• **What you are asked to do**: If a line in the entries below holds the string "between", copy it.

• **Given records**:
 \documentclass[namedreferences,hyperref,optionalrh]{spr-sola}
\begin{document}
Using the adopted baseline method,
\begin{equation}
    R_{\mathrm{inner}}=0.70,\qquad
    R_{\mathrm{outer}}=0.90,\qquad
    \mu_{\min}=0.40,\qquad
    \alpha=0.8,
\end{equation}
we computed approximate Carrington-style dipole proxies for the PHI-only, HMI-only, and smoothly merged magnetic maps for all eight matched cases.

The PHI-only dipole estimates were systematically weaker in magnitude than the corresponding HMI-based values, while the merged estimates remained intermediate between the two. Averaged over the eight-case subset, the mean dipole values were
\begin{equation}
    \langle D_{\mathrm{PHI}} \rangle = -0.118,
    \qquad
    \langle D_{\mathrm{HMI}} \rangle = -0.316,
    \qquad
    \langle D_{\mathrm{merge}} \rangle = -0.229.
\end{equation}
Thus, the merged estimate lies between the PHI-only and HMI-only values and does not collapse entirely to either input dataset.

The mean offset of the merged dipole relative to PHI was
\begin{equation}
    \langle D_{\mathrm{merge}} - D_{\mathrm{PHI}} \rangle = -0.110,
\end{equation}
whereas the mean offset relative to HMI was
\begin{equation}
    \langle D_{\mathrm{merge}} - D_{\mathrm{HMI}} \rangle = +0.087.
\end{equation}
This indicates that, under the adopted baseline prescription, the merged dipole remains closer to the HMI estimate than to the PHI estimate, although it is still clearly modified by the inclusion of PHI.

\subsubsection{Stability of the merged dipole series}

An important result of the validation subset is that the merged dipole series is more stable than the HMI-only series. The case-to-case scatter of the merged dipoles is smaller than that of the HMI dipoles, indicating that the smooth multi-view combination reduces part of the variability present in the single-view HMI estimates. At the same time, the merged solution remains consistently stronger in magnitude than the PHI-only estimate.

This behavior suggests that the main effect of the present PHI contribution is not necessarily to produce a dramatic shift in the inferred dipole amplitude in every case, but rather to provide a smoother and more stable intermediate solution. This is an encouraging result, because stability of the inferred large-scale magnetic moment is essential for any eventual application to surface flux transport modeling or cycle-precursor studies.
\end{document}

• **Your solution**:
The PHI-only dipole estimates were systematically weaker in magnitude than the corresponding HMI-based values, while the merged estimates remained intermediate between the two. Averaged over the eight-case subset, the mean dipole values were
Thus, the merged estimate lies between the PHI-only and HMI-only values and does not collapse entirely to either input dataset.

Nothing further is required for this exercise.